We are at that periodic occurrence, a crisis in Israeli/U.S. relations. This one revolves around White House pique over Israeli Prime Minister Benjamin Netanyahu’s acceptance of an invitation by House Speaker, John Boehner, to address the U.S. Congress on Iran’s nuclear weapons program, an issue on which the White House and Jerusalem have been divided for some time.
But any remotely careful analysis of the U.S./Israeli relationship will show that Jerusalem and the White House (but rarely the Congress and, by extension, the U.S. electorate) have often clashed on issues deemed vital to Israel’s security and existence. In fact, Israel’s first Prime Minister, David Ben-Gurion, declared Israel’s very independence in the face of strong opposition from U.S. Secretary of State George Marshall.
Though personally favorable to Israel and quick to extend recognition to the new Jewish state when it emerged in May 1948, President Harry Truman imposed an arms embargo during Israel’s 1948-49 war of survival against six Arab nations. The embargo hurt Israel, which had few sources of weaponry, rather than the Arabs, who enjoyed many.
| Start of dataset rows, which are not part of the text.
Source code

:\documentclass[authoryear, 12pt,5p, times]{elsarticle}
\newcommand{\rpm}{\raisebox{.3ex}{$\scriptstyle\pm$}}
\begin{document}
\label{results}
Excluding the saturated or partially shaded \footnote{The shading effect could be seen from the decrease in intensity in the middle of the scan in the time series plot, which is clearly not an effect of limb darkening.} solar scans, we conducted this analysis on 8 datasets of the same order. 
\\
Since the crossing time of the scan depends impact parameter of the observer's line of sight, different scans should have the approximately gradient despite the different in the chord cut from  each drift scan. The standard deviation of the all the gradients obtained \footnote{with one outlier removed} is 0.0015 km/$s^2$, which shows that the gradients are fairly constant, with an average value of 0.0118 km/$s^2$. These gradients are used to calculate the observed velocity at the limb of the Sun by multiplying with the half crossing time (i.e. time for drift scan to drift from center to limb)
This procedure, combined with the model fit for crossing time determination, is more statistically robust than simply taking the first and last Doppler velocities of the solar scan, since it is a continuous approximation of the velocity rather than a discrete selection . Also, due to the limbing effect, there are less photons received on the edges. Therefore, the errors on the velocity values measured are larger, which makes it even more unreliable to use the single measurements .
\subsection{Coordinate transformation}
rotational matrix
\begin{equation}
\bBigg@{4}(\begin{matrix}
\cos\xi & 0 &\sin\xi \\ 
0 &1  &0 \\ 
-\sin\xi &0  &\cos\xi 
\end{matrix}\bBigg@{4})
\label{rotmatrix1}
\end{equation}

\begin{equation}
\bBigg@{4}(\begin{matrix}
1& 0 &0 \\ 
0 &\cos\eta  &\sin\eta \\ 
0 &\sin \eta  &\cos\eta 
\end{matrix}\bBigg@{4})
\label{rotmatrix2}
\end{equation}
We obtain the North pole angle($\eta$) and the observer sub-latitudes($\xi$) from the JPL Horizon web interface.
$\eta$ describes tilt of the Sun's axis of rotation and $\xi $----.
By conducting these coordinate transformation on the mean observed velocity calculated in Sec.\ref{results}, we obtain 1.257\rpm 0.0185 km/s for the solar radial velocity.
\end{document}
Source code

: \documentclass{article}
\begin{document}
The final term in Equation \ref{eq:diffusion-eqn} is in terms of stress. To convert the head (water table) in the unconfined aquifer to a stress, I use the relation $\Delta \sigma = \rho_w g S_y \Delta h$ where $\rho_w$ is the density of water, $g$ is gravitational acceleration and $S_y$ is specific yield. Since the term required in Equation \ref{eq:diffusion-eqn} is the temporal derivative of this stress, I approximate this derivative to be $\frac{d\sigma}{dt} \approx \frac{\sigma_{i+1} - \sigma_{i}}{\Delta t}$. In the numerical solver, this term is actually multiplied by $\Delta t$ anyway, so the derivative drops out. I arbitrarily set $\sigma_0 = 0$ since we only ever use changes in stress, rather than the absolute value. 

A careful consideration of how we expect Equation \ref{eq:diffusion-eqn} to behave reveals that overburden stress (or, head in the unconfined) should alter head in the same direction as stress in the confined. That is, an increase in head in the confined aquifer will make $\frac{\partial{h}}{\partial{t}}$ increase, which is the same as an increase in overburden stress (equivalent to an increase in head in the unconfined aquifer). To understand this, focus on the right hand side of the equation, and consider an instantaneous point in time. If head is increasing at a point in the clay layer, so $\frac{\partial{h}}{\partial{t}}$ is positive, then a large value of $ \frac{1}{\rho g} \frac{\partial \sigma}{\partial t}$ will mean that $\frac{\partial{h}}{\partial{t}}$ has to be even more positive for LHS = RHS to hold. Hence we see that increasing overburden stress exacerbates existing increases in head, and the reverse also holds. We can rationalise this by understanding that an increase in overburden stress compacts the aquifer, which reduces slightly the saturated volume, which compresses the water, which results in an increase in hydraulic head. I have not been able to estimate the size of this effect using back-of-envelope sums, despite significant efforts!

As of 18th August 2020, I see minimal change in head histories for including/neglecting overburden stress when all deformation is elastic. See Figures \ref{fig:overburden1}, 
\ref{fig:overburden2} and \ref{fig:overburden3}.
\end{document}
In 1956, Israel conquered the Sinai from the Egyptians, following six years of constant attacks by terrorist bands (fedayeen) sponsored by Egypt. Nonetheless, the Eisenhower Administration insisted on Israel withdrawing completely from Sinai without any peace treaty or recognition demanded from Egypt and threatened Israel with sanctions if it failed to comply.
In 1967, Egypt imposed a blockade on Israel’s southern port at Eilat. Israeli Foreign Minister Abba Eban asked President Lyndon Johnson to honor U.S. commitments made in 1957 to ensure free passage of Israeli shipping and break the blockade. Johnson refused.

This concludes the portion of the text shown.